**What you will do**
From the entries below, pull out each line where "void" appears.

**Dataset records**
▬▬▬

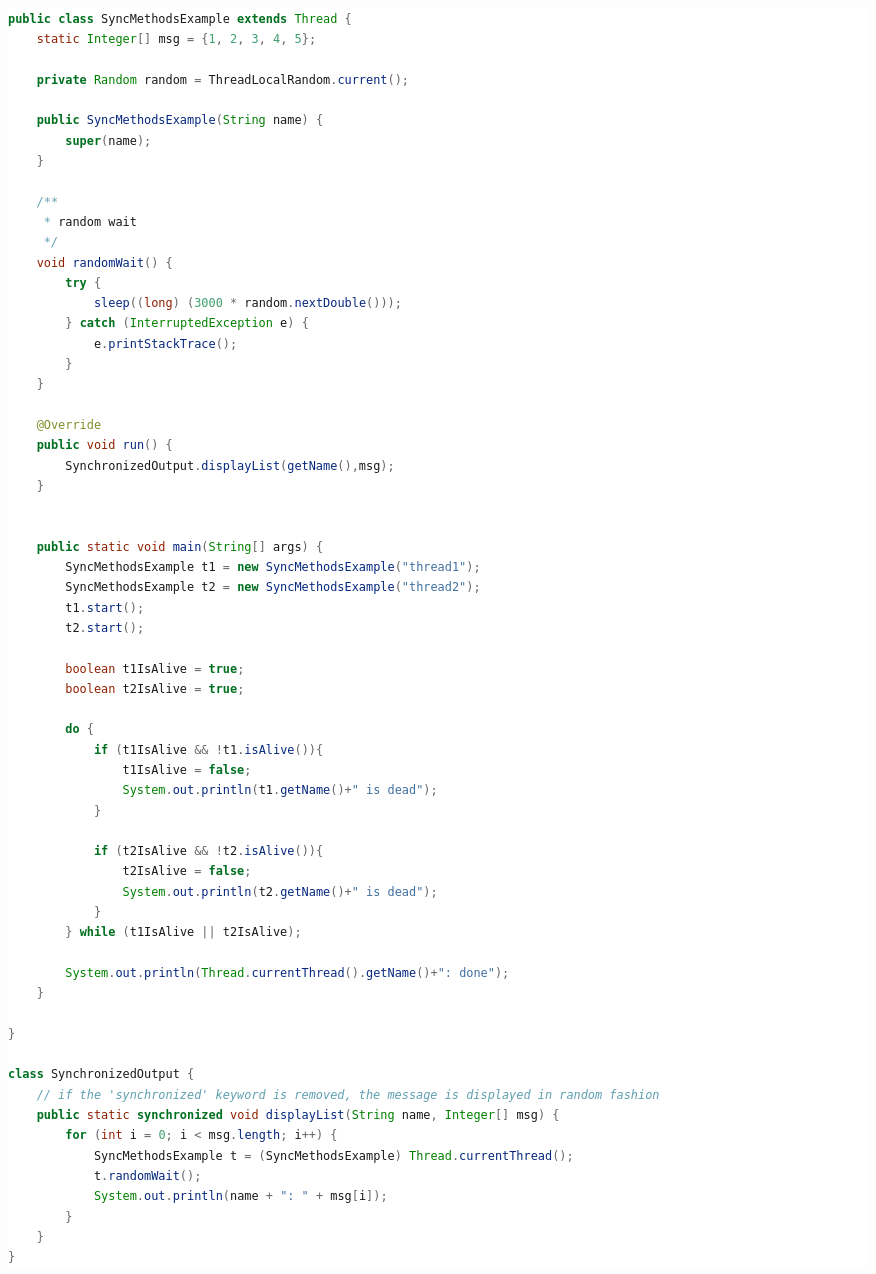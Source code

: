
 ```java
public class SyncMethodsExample extends Thread {
    static Integer[] msg = {1, 2, 3, 4, 5};

    private Random random = ThreadLocalRandom.current();

    public SyncMethodsExample(String name) {
        super(name);
    }

    /**
     * random wait
     */
    void randomWait() {
        try {
            sleep((long) (3000 * random.nextDouble()));
        } catch (InterruptedException e) {
            e.printStackTrace();
        }
    }

    @Override
    public void run() {
        SynchronizedOutput.displayList(getName(),msg);
    }


    public static void main(String[] args) {
        SyncMethodsExample t1 = new SyncMethodsExample("thread1");
        SyncMethodsExample t2 = new SyncMethodsExample("thread2");
        t1.start();
        t2.start();

        boolean t1IsAlive = true;
        boolean t2IsAlive = true;

        do {
            if (t1IsAlive && !t1.isAlive()){
                t1IsAlive = false;
                System.out.println(t1.getName()+" is dead");
            }

            if (t2IsAlive && !t2.isAlive()){
                t2IsAlive = false;
                System.out.println(t2.getName()+" is dead");
            }
        } while (t1IsAlive || t2IsAlive);

        System.out.println(Thread.currentThread().getName()+": done");
    }

}

class SynchronizedOutput {
    // if the 'synchronized' keyword is removed, the message is displayed in random fashion
    public static synchronized void displayList(String name, Integer[] msg) {
        for (int i = 0; i < msg.length; i++) {
            SyncMethodsExample t = (SyncMethodsExample) Thread.currentThread();
            t.randomWait();
            System.out.println(name + ": " + msg[i]);
        }
    }
}
```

▬▬▬

**The completed task**
    void randomWait() {
    public void run() {
    public static void main(String[] args) {
    public static synchronized void displayList(String name, Integer[] msg) {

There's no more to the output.